=== WHAT YOU ARE ASKED TO DO ===
Print what the records say exactly, and omit the pictures.

[Records excerpted from a collection]
──────────────────────────────

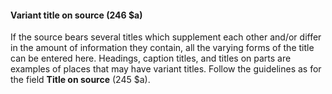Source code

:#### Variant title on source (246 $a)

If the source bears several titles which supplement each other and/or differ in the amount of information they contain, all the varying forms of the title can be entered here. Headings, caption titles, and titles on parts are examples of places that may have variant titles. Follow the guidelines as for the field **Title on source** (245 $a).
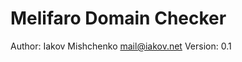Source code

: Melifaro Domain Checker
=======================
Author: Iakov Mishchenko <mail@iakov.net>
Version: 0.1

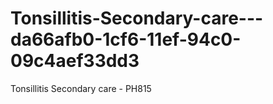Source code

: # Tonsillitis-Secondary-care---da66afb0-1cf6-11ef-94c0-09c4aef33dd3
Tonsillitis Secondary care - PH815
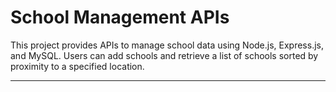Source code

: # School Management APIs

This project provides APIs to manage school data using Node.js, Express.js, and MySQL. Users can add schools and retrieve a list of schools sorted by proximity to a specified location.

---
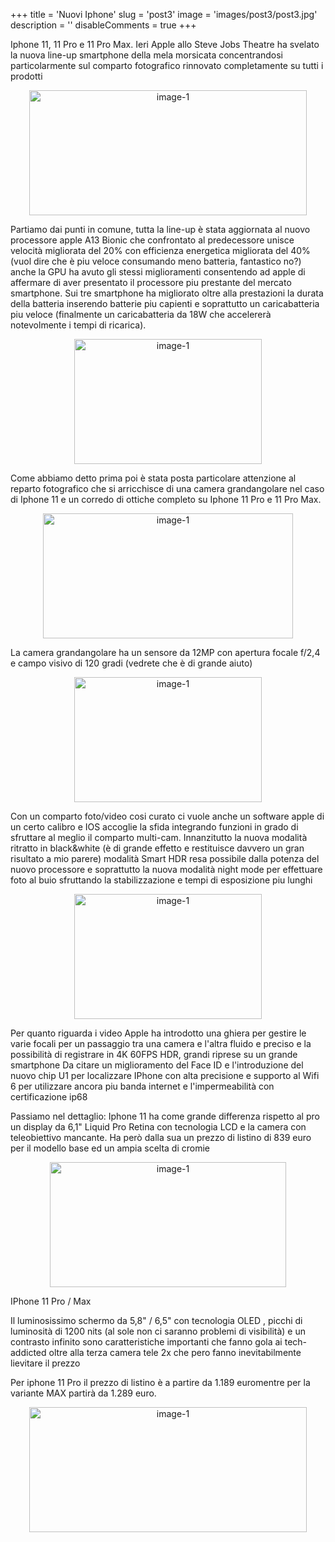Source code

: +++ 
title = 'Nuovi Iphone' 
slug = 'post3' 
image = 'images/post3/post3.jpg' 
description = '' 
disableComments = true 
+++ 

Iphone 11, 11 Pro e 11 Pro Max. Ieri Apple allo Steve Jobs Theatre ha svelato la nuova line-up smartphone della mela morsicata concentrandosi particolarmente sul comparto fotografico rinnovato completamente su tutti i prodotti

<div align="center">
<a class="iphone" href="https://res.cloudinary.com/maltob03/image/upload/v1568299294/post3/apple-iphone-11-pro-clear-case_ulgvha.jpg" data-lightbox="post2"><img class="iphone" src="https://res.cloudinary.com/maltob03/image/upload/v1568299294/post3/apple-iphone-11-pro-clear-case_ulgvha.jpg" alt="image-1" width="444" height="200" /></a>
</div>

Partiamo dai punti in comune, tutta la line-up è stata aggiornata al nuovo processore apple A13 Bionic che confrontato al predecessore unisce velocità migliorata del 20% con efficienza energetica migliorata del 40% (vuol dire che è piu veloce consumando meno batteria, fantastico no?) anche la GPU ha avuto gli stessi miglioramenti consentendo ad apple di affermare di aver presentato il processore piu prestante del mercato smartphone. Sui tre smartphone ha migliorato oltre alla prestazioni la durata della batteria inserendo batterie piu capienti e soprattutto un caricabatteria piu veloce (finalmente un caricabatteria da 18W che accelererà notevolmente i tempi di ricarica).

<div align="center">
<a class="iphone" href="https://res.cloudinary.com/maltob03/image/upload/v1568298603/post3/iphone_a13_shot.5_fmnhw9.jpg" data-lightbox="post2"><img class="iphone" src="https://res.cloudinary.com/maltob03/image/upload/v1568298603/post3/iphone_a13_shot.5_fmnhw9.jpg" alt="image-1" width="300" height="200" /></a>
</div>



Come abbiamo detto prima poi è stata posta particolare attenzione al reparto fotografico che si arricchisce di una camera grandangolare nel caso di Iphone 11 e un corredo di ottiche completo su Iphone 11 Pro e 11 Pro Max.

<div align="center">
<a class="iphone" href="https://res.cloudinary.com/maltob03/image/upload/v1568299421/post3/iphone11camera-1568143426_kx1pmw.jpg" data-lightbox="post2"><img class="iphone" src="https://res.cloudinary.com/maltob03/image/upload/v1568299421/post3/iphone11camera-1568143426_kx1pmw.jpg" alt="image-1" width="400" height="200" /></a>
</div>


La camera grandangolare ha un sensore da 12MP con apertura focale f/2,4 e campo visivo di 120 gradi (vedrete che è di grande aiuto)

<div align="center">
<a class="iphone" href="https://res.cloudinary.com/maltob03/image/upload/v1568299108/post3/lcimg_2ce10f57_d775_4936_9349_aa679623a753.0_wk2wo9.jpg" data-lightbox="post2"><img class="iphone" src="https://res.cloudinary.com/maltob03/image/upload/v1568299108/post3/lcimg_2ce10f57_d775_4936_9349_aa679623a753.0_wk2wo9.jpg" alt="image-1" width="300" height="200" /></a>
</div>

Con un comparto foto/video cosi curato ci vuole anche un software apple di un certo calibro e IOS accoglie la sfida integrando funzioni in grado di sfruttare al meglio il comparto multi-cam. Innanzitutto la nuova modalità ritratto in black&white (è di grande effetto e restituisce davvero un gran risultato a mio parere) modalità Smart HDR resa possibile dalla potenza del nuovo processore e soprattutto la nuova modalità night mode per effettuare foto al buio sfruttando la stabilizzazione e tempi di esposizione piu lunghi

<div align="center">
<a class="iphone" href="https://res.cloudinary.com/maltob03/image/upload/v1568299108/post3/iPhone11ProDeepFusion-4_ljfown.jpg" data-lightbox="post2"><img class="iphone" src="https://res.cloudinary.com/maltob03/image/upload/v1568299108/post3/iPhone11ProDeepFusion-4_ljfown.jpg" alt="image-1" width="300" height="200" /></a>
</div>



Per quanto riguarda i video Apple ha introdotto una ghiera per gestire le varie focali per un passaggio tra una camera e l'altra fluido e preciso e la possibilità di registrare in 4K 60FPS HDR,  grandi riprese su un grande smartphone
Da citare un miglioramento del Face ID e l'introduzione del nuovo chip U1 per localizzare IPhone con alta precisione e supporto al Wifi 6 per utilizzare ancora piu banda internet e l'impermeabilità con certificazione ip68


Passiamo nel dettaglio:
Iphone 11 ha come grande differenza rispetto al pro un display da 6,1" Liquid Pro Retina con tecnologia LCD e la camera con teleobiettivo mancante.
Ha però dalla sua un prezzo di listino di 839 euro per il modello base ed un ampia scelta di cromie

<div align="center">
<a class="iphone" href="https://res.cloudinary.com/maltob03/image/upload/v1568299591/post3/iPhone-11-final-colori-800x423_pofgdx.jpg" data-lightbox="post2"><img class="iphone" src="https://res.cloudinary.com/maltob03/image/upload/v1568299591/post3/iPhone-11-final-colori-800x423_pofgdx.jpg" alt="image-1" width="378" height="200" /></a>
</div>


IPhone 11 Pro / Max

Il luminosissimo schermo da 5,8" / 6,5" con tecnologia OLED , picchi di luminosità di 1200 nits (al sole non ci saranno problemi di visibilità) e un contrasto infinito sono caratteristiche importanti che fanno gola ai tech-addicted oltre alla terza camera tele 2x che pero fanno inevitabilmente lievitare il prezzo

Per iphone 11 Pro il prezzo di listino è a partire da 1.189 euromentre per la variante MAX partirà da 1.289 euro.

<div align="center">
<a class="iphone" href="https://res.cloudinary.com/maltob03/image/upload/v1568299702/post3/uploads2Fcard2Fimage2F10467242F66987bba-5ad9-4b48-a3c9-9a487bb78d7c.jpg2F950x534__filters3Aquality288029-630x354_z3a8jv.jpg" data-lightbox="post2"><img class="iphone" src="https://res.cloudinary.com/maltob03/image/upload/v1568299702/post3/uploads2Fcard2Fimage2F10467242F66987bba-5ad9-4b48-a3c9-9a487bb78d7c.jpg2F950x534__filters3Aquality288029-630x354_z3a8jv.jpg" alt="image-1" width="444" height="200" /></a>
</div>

──────────────────────────────

=== RESULT OF THE EXERCISE ===
Source code

:#### Variant title on source (246 $a)

If the source bears several titles which supplement each other and/or differ in the amount of information they contain, all the varying forms of the title can be entered here. Headings, caption titles, and titles on parts are examples of places that may have variant titles. Follow the guidelines as for the field **Title on source** (245 $a).
Source code

: Melifaro Domain Checker
=======================
Author: Iakov Mishchenko <mail@iakov.net>
Version: 0.1

Source code

: # Tonsillitis-Secondary-care---da66afb0-1cf6-11ef-94c0-09c4aef33dd3
Tonsillitis Secondary care - PH815
Source code

: # School Management APIs

This project provides APIs to manage school data using Node.js, Express.js, and MySQL. Users can add schools and retrieve a list of schools sorted by proximity to a specified location.

---
Source code

: +++ 
title = 'Nuovi Iphone' 
slug = 'post3' 
image = 'images/post3/post3.jpg' 
description = '' 
disableComments = true 
+++ 

Iphone 11, 11 Pro e 11 Pro Max. Ieri Apple allo Steve Jobs Theatre ha svelato la nuova line-up smartphone della mela morsicata concentrandosi particolarmente sul comparto fotografico rinnovato completamente su tutti i prodotti

<div align="center">
<a class="iphone" href="https://res.cloudinary.com/maltob03/image/upload/v1568299294/post3/apple-iphone-11-pro-clear-case_ulgvha.jpg" data-lightbox="post2"><img class="iphone" src="https://res.cloudinary.com/maltob03/image/upload/v1568299294/post3/apple-iphone-11-pro-clear-case_ulgvha.jpg" alt="image-1" width="444" height="200" /></a>
</div>

Partiamo dai punti in comune, tutta la line-up è stata aggiornata al nuovo processore apple A13 Bionic che confrontato al predecessore unisce velocità migliorata del 20% con efficienza energetica migliorata del 40% (vuol dire che è piu veloce consumando meno batteria, fantastico no?) anche la GPU ha avuto gli stessi miglioramenti consentendo ad apple di affermare di aver presentato il processore piu prestante del mercato smartphone. Sui tre smartphone ha migliorato oltre alla prestazioni la durata della batteria inserendo batterie piu capienti e soprattutto un caricabatteria piu veloce (finalmente un caricabatteria da 18W che accelererà notevolmente i tempi di ricarica).

<div align="center">
<a class="iphone" href="https://res.cloudinary.com/maltob03/image/upload/v1568298603/post3/iphone_a13_shot.5_fmnhw9.jpg" data-lightbox="post2"><img class="iphone" src="https://res.cloudinary.com/maltob03/image/upload/v1568298603/post3/iphone_a13_shot.5_fmnhw9.jpg" alt="image-1" width="300" height="200" /></a>
</div>



Come abbiamo detto prima poi è stata posta particolare attenzione al reparto fotografico che si arricchisce di una camera grandangolare nel caso di Iphone 11 e un corredo di ottiche completo su Iphone 11 Pro e 11 Pro Max.

<div align="center">
<a class="iphone" href="https://res.cloudinary.com/maltob03/image/upload/v1568299421/post3/iphone11camera-1568143426_kx1pmw.jpg" data-lightbox="post2"><img class="iphone" src="https://res.cloudinary.com/maltob03/image/upload/v1568299421/post3/iphone11camera-1568143426_kx1pmw.jpg" alt="image-1" width="400" height="200" /></a>
</div>


La camera grandangolare ha un sensore da 12MP con apertura focale f/2,4 e campo visivo di 120 gradi (vedrete che è di grande aiuto)

<div align="center">
<a class="iphone" href="https://res.cloudinary.com/maltob03/image/upload/v1568299108/post3/lcimg_2ce10f57_d775_4936_9349_aa679623a753.0_wk2wo9.jpg" data-lightbox="post2"><img class="iphone" src="https://res.cloudinary.com/maltob03/image/upload/v1568299108/post3/lcimg_2ce10f57_d775_4936_9349_aa679623a753.0_wk2wo9.jpg" alt="image-1" width="300" height="200" /></a>
</div>

Con un comparto foto/video cosi curato ci vuole anche un software apple di un certo calibro e IOS accoglie la sfida integrando funzioni in grado di sfruttare al meglio il comparto multi-cam. Innanzitutto la nuova modalità ritratto in black&white (è di grande effetto e restituisce davvero un gran risultato a mio parere) modalità Smart HDR resa possibile dalla potenza del nuovo processore e soprattutto la nuova modalità night mode per effettuare foto al buio sfruttando la stabilizzazione e tempi di esposizione piu lunghi

<div align="center">
<a class="iphone" href="https://res.cloudinary.com/maltob03/image/upload/v1568299108/post3/iPhone11ProDeepFusion-4_ljfown.jpg" data-lightbox="post2"><img class="iphone" src="https://res.cloudinary.com/maltob03/image/upload/v1568299108/post3/iPhone11ProDeepFusion-4_ljfown.jpg" alt="image-1" width="300" height="200" /></a>
</div>



Per quanto riguarda i video Apple ha introdotto una ghiera per gestire le varie focali per un passaggio tra una camera e l'altra fluido e preciso e la possibilità di registrare in 4K 60FPS HDR,  grandi riprese su un grande smartphone
Da citare un miglioramento del Face ID e l'introduzione del nuovo chip U1 per localizzare IPhone con alta precisione e supporto al Wifi 6 per utilizzare ancora piu banda internet e l'impermeabilità con certificazione ip68


Passiamo nel dettaglio:
Iphone 11 ha come grande differenza rispetto al pro un display da 6,1" Liquid Pro Retina con tecnologia LCD e la camera con teleobiettivo mancante.
Ha però dalla sua un prezzo di listino di 839 euro per il modello base ed un ampia scelta di cromie

<div align="center">
<a class="iphone" href="https://res.cloudinary.com/maltob03/image/upload/v1568299591/post3/iPhone-11-final-colori-800x423_pofgdx.jpg" data-lightbox="post2"><img class="iphone" src="https://res.cloudinary.com/maltob03/image/upload/v1568299591/post3/iPhone-11-final-colori-800x423_pofgdx.jpg" alt="image-1" width="378" height="200" /></a>
</div>


IPhone 11 Pro / Max

Il luminosissimo schermo da 5,8" / 6,5" con tecnologia OLED , picchi di luminosità di 1200 nits (al sole non ci saranno problemi di visibilità) e un contrasto infinito sono caratteristiche importanti che fanno gola ai tech-addicted oltre alla terza camera tele 2x che pero fanno inevitabilmente lievitare il prezzo

Per iphone 11 Pro il prezzo di listino è a partire da 1.189 euromentre per la variante MAX partirà da 1.289 euro.

<div align="center">
<a class="iphone" href="https://res.cloudinary.com/maltob03/image/upload/v1568299702/post3/uploads2Fcard2Fimage2F10467242F66987bba-5ad9-4b48-a3c9-9a487bb78d7c.jpg2F950x534__filters3Aquality288029-630x354_z3a8jv.jpg" data-lightbox="post2"><img class="iphone" src="https://res.cloudinary.com/maltob03/image/upload/v1568299702/post3/uploads2Fcard2Fimage2F10467242F66987bba-5ad9-4b48-a3c9-9a487bb78d7c.jpg2F950x534__filters3Aquality288029-630x354_z3a8jv.jpg" alt="image-1" width="444" height="200" /></a>
</div>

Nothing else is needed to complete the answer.